- Opening Delimiter -
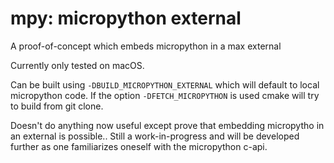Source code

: # mpy: micropython external

A proof-of-concept which embeds micropython in a max external

Currently only tested on macOS.

Can be built using `-DBUILD_MICROPYTHON_EXTERNAL` which will default to local micropython code. If the option `-DFETCH_MICROPYTHON` is used cmake will try to build from git clone.

Doesn't do anything now useful except prove that embedding micropytho in an external is possible.. Still a work-in-progress and will be developed further as one familiarizes oneself with the micropython c-api.
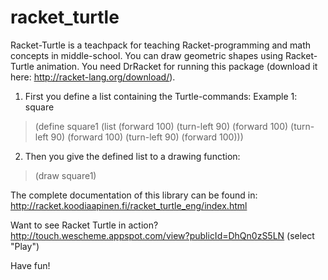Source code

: # racket_turtle

Racket-Turtle is a teachpack for teaching Racket-programming and math concepts in middle-school. You can draw geometric 
shapes using Racket-Turtle animation. You need DrRacket for running this package (download it here: http://racket-lang.org/download/).

1) First you define a list containing the Turtle-commands:
Example 1: square

> (define square1 
>  (list (forward 100)
>        (turn-left 90)
>        (forward 100)
>        (turn-left 90)
>        (forward 100)
>        (turn-left 90)
>        (forward 100)))
        
2) Then you give the defined list to a drawing function:
> (draw square1)

The complete documentation of this library can be found in: 
http://racket.koodiaapinen.fi/racket_turtle_eng/index.html 

Want to see Racket Turtle in action? 
http://touch.wescheme.appspot.com/view?publicId=DhQn0zS5LN (select "Play")

Have fun!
- Closing Delimiter -
*YOUR TASK*: Set down every entry exactly; omit the pictures.

*ANSWER BOX*:
Source code

: # mpy: micropython external

A proof-of-concept which embeds micropython in a max external

Currently only tested on macOS.

Can be built using `-DBUILD_MICROPYTHON_EXTERNAL` which will default to local micropython code. If the option `-DFETCH_MICROPYTHON` is used cmake will try to build from git clone.

Doesn't do anything now useful except prove that embedding micropytho in an external is possible.. Still a work-in-progress and will be developed further as one familiarizes oneself with the micropython c-api.
Source code

: # racket_turtle

Racket-Turtle is a teachpack for teaching Racket-programming and math concepts in middle-school. You can draw geometric 
shapes using Racket-Turtle animation. You need DrRacket for running this package (download it here: http://racket-lang.org/download/).

1) First you define a list containing the Turtle-commands:
Example 1: square

> (define square1 
>  (list (forward 100)
>        (turn-left 90)
>        (forward 100)
>        (turn-left 90)
>        (forward 100)
>        (turn-left 90)
>        (forward 100)))
        
2) Then you give the defined list to a drawing function:
> (draw square1)

The complete documentation of this library can be found in: 
http://racket.koodiaapinen.fi/racket_turtle_eng/index.html 

Want to see Racket Turtle in action? 
http://touch.wescheme.appspot.com/view?publicId=DhQn0zS5LN (select "Play")

Have fun!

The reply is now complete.